_Work item_: Every line below from the one containing "- Github [@davedissian](https://github.com/davedissian)" through the one containing "Special thanks" must be transcribed exactly. Omit all lines outside that stretch.

_Saved data entries_:
—————

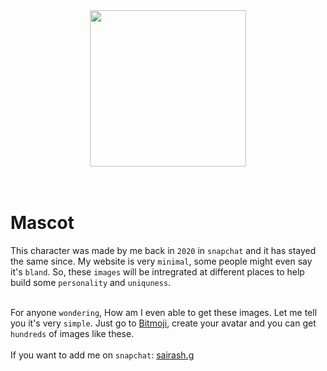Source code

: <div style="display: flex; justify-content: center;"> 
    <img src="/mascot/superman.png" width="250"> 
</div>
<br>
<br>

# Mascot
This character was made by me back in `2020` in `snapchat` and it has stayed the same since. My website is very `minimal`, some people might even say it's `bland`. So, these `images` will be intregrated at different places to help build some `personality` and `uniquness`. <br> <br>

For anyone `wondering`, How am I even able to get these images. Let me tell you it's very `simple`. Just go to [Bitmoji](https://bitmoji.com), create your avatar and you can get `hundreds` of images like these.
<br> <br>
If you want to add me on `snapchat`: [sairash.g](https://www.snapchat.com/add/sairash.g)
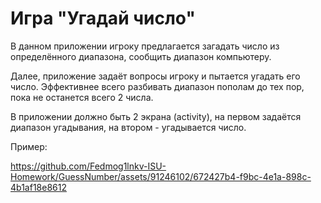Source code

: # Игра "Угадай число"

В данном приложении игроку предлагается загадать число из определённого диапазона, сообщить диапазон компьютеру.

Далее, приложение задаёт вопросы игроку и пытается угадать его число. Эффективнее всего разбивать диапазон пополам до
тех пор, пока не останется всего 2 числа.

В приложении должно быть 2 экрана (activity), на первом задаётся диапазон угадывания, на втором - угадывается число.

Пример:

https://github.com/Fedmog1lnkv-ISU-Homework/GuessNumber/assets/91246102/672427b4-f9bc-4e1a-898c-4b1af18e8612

—————

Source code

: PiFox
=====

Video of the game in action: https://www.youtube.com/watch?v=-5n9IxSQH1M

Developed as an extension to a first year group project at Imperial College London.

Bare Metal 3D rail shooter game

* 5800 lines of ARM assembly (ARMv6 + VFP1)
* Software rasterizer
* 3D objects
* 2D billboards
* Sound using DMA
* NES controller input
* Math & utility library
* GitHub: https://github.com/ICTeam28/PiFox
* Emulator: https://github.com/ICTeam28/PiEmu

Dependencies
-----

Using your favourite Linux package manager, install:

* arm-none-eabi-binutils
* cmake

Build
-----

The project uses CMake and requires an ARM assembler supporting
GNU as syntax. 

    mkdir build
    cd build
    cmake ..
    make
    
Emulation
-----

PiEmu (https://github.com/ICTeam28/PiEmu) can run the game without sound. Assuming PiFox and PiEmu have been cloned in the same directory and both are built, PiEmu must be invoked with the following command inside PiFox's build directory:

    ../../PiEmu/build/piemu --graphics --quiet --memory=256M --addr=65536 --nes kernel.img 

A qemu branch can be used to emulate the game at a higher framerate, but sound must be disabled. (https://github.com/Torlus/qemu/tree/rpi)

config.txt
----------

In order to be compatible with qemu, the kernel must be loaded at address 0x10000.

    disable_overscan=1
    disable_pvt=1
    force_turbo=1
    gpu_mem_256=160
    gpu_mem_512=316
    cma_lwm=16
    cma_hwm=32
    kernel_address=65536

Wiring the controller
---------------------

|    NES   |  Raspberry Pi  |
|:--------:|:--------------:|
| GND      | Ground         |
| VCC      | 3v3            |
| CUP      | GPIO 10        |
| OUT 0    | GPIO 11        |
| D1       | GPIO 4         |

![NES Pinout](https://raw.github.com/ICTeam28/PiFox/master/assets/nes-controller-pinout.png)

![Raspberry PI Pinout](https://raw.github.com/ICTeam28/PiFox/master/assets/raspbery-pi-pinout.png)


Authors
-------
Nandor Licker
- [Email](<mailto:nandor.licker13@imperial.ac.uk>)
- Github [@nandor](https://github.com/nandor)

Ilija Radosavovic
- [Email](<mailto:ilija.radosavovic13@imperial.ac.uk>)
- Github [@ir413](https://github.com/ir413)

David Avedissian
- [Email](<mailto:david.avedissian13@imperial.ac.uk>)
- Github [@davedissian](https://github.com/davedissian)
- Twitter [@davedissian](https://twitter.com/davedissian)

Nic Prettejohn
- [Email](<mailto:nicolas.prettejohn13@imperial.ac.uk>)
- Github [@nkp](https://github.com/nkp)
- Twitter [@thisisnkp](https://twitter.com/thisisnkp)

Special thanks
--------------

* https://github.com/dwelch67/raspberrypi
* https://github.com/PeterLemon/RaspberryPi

—————

_Solved exercise_:
- Github [@davedissian](https://github.com/davedissian)
- Twitter [@davedissian](https://twitter.com/davedissian)

Nic Prettejohn
- [Email](<mailto:nicolas.prettejohn13@imperial.ac.uk>)
- Github [@nkp](https://github.com/nkp)
- Twitter [@thisisnkp](https://twitter.com/thisisnkp)

Special thanks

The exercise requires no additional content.